Nothing more is wanted than an exact repeat of the data below.
▬▬▬
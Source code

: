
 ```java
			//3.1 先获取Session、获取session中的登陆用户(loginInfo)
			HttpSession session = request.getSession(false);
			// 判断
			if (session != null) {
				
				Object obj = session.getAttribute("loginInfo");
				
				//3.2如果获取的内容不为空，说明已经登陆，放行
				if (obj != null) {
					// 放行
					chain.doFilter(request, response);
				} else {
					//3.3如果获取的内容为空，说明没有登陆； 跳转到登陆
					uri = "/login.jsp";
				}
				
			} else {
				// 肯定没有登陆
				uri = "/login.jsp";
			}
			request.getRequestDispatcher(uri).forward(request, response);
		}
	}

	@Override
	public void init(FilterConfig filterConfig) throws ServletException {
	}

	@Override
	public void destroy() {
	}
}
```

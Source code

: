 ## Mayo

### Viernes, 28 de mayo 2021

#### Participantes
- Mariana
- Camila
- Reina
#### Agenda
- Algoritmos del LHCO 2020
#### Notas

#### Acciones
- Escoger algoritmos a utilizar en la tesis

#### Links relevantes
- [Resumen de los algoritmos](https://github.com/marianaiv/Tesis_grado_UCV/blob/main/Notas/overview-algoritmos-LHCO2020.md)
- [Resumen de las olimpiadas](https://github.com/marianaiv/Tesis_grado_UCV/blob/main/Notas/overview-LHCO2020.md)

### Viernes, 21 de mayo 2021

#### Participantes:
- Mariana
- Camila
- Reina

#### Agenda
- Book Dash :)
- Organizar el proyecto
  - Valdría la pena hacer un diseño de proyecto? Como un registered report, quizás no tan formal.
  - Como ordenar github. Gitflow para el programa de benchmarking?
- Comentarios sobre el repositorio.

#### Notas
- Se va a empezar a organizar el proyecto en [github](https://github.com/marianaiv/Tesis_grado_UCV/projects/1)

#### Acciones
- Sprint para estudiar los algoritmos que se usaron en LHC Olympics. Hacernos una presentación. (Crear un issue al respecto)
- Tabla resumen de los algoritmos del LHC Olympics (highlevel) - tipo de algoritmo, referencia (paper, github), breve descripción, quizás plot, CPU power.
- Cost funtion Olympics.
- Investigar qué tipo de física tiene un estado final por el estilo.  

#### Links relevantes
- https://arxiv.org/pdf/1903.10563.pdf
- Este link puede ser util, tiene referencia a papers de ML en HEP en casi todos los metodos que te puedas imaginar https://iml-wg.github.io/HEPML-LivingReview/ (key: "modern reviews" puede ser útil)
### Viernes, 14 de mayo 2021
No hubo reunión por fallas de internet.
▬▬▬
### Solved exercise
Source code

:
 ```java
			//3.1 先获取Session、获取session中的登陆用户(loginInfo)
			HttpSession session = request.getSession(false);
			// 判断
			if (session != null) {
				
				Object obj = session.getAttribute("loginInfo");
				
				//3.2如果获取的内容不为空，说明已经登陆，放行
				if (obj != null) {
					// 放行
					chain.doFilter(request, response);
				} else {
					//3.3如果获取的内容为空，说明没有登陆； 跳转到登陆
					uri = "/login.jsp";
				}
				
			} else {
				// 肯定没有登陆
				uri = "/login.jsp";
			}
			request.getRequestDispatcher(uri).forward(request, response);
		}
	}

	@Override
	public void init(FilterConfig filterConfig) throws ServletException {
	}

	@Override
	public void destroy() {
	}
}
```

Source code

: ## Mayo

### Viernes, 28 de mayo 2021

#### Participantes
- Mariana
- Camila
- Reina
#### Agenda
- Algoritmos del LHCO 2020
#### Notas

#### Acciones
- Escoger algoritmos a utilizar en la tesis

#### Links relevantes
- [Resumen de los algoritmos](https://github.com/marianaiv/Tesis_grado_UCV/blob/main/Notas/overview-algoritmos-LHCO2020.md)
- [Resumen de las olimpiadas](https://github.com/marianaiv/Tesis_grado_UCV/blob/main/Notas/overview-LHCO2020.md)

### Viernes, 21 de mayo 2021

#### Participantes:
- Mariana
- Camila
- Reina

#### Agenda
- Book Dash :)
- Organizar el proyecto
  - Valdría la pena hacer un diseño de proyecto? Como un registered report, quizás no tan formal.
  - Como ordenar github. Gitflow para el programa de benchmarking?
- Comentarios sobre el repositorio.

#### Notas
- Se va a empezar a organizar el proyecto en [github](https://github.com/marianaiv/Tesis_grado_UCV/projects/1)

#### Acciones
- Sprint para estudiar los algoritmos que se usaron en LHC Olympics. Hacernos una presentación. (Crear un issue al respecto)
- Tabla resumen de los algoritmos del LHC Olympics (highlevel) - tipo de algoritmo, referencia (paper, github), breve descripción, quizás plot, CPU power.
- Cost funtion Olympics.
- Investigar qué tipo de física tiene un estado final por el estilo.  

#### Links relevantes
- https://arxiv.org/pdf/1903.10563.pdf
- Este link puede ser util, tiene referencia a papers de ML en HEP en casi todos los metodos que te puedas imaginar https://iml-wg.github.io/HEPML-LivingReview/ (key: "modern reviews" puede ser útil)
### Viernes, 14 de mayo 2021
No hubo reunión por fallas de internet.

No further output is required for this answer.